Es muss in Blumenthal ausreichende Einkaufsmöglichkeiten für den kurzfristigen täglichen Bedarf geben, die fußläufig erreichbar sind. Die Situation für Fahrradfahrer und Fußgänger im gesamten Ortsamtsbereich soll verbessert werden. Dies wird u. a. erreicht, indem die Straßen im
Blumenthaler Zentrum, besonders Mühlenstraße und Kapitän-Dallmann-Straße, asphaltiert werden
und das unfallträchtige Kopfsteinpflaster entfernt wird. Ebenso fehlt in der Mühlenstraße in weiten
Bereichen ein Fahrradstreifen.

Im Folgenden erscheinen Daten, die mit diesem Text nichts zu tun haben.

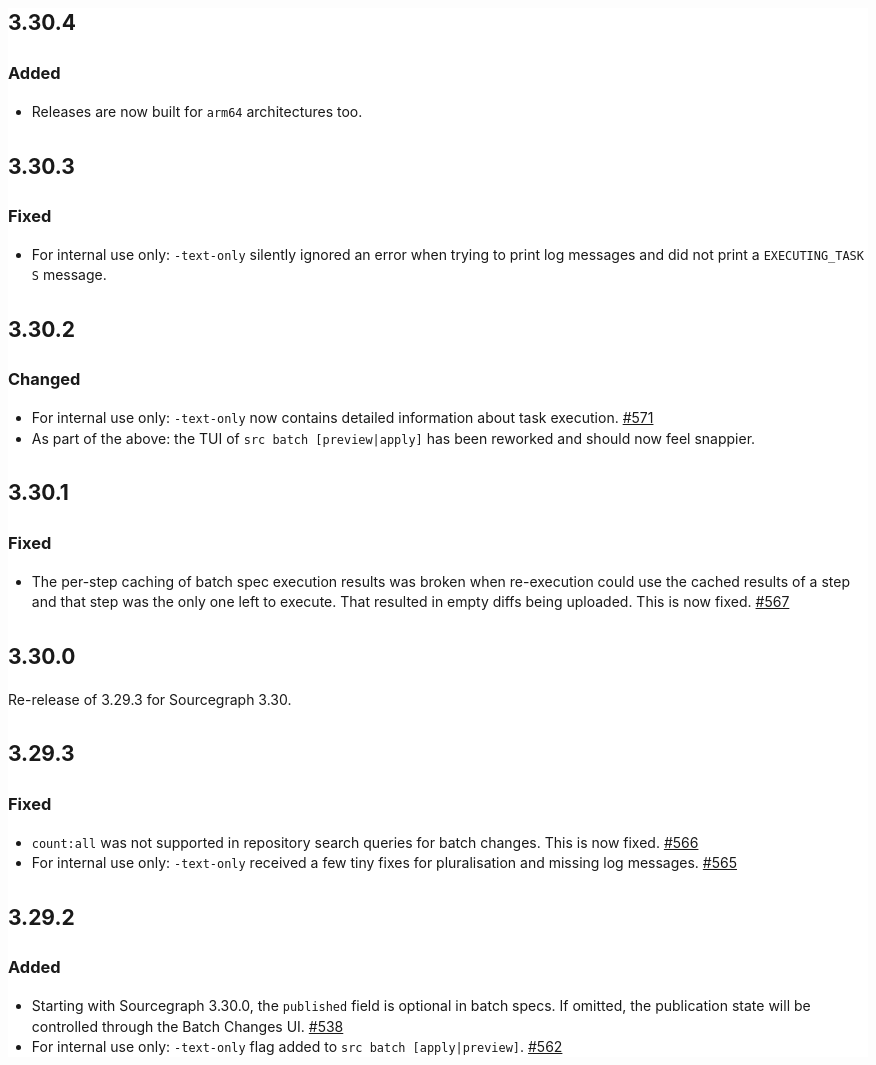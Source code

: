 ## 3.30.4

### Added

- Releases are now built for `arm64` architectures too.

## 3.30.3

### Fixed

- For internal use only: `-text-only` silently ignored an error when trying to print log messages and did not print a `EXECUTING_TASKS` message.

## 3.30.2

### Changed

- For internal use only: `-text-only` now contains detailed information about task execution. [#571](https://github.com/sourcegraph/src-cli/pull/571)
- As part of the above: the TUI of `src batch [preview|apply]` has been reworked and should now feel snappier.

## 3.30.1

### Fixed

- The per-step caching of batch spec execution results was broken when re-execution could use the cached results of a step and that step was the only one left to execute. That resulted in empty diffs being uploaded. This is now fixed. [#567](https://github.com/sourcegraph/src-cli/pull/567)

## 3.30.0

Re-release of 3.29.3 for Sourcegraph 3.30.

## 3.29.3

### Fixed

- `count:all` was not supported in repository search queries for batch changes. This is now fixed. [#566](https://github.com/sourcegraph/src-cli/pull/566)
- For internal use only: `-text-only` received a few tiny fixes for pluralisation and missing log messages. [#565](https://github.com/sourcegraph/src-cli/pull/565)

## 3.29.2

### Added

- Starting with Sourcegraph 3.30.0, the `published` field is optional in batch specs. If omitted, the publication state will be controlled through the Batch Changes UI. [#538](https://github.com/sourcegraph/src-cli/pull/538)
- For internal use only: `-text-only` flag added to `src batch [apply|preview]`. [#562](https://github.com/sourcegraph/src-cli/pull/562)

Die Einfahrten zu den Einkaufszentren an der Weserstrandstraße müssen durch fahrrad- und fußgängerfreundliche Ampelschaltungen gesichert werden, die Einfahrt zu Rossmann muss durch geeignete Maßnahmen für die schwächeren Verkehrsteilnehmer sicherer gemacht werden. Allgemein sollten Fahrradwege wegen der Unfallgefahr keine Verschwenkungen an Straßeneinmündungen mehr aufweisen, sondern geradlinig verlaufen. Die Linienführung der BSAG muss wieder benutzerfreundlicher werden, um die vielen notwendigen Umsteigevorgänge zu vermindern, Schnellbusse sollen auch noch nach 20 Uhr fahren. Der Bahnhof Farge-Ost sollte gebaut werden. Die Turnerstraße muss auch im Bereich zwischen Neuenkirchener Weg und Schwaneweder Straße saniert werden. Der Steending gehört instand gesetzt und im Bereich des Golfplatzes ein Radweg  eingerichtet. Es gibt in Blumenthal viele dunkle, schlecht beleuchtete Straßen. Auch hier sollte dringend eine Verbesserung erfolgen.

Umwelt

Nach der endgültigen Schließung des gigantischen Tanklagers in Farge wollen wir ein Mitspracherecht
für die Blumenthaler Bürger zur Weiterverwendung des Geländes. Erforderlich ist natürlich eine gründliche Sanierung der mit Treibstoffen verunreinigten Flächen sowie eine umfassende Transparenz gegenüber den Bürgern. Vom Tanklager gesundheitlich oder materiell durch Wertminderung der Grundstücke Betroffene müssen angemessen entschädigt werden. Weiterhin fordern wir die endgültige Schließung der Müllverbrennungsanlagen im Blumenthaler Zentrum und ein Verbot von Kohle- und Gefahrguttransporten auf der Bahnstrecke zwischen Vegesack und Farge.

Beiräte

Langfristig müssen die Stadtteilbeiräte endlich zu Orten tatsächlicher Bürgerbeteiligung werden.
Hierzu gehören weitergehende Entscheidungsbefugnisse und eine höhere Budgetverantwortung
der Beiräte unter Mitbestimmungsverfahren der Bürgerinnen und Bürger. Beiräte sollen investive
Mittel für ihren Stadtteil erhalten und über einen Beteiligungsprozess einen sogenannten Beteiligungshaushalt organisieren. Die Bürgerinnen und Bürger kümmern sich somit eigenverantwortlich um die Verbesserung alltäglicher Wohn- und Lebensbedingungen in ihrem Quartieren. Dafür sind auch personelle Ressourcen durch die Stadtgemeinde bereitzustellen. BIDs (Business Improvement Districts) lehnt DIE LINKE aufgrund undemokratischer Strukturen ab.

DIE LINKE im Beirat Blumenthal

Selbstverständlich werden wir uns auch außerhalb dieser Themen in der nächsten Legislaturperiode
besonders für die Anregungen und Wünsche aus der Bevölkerung einsetzen.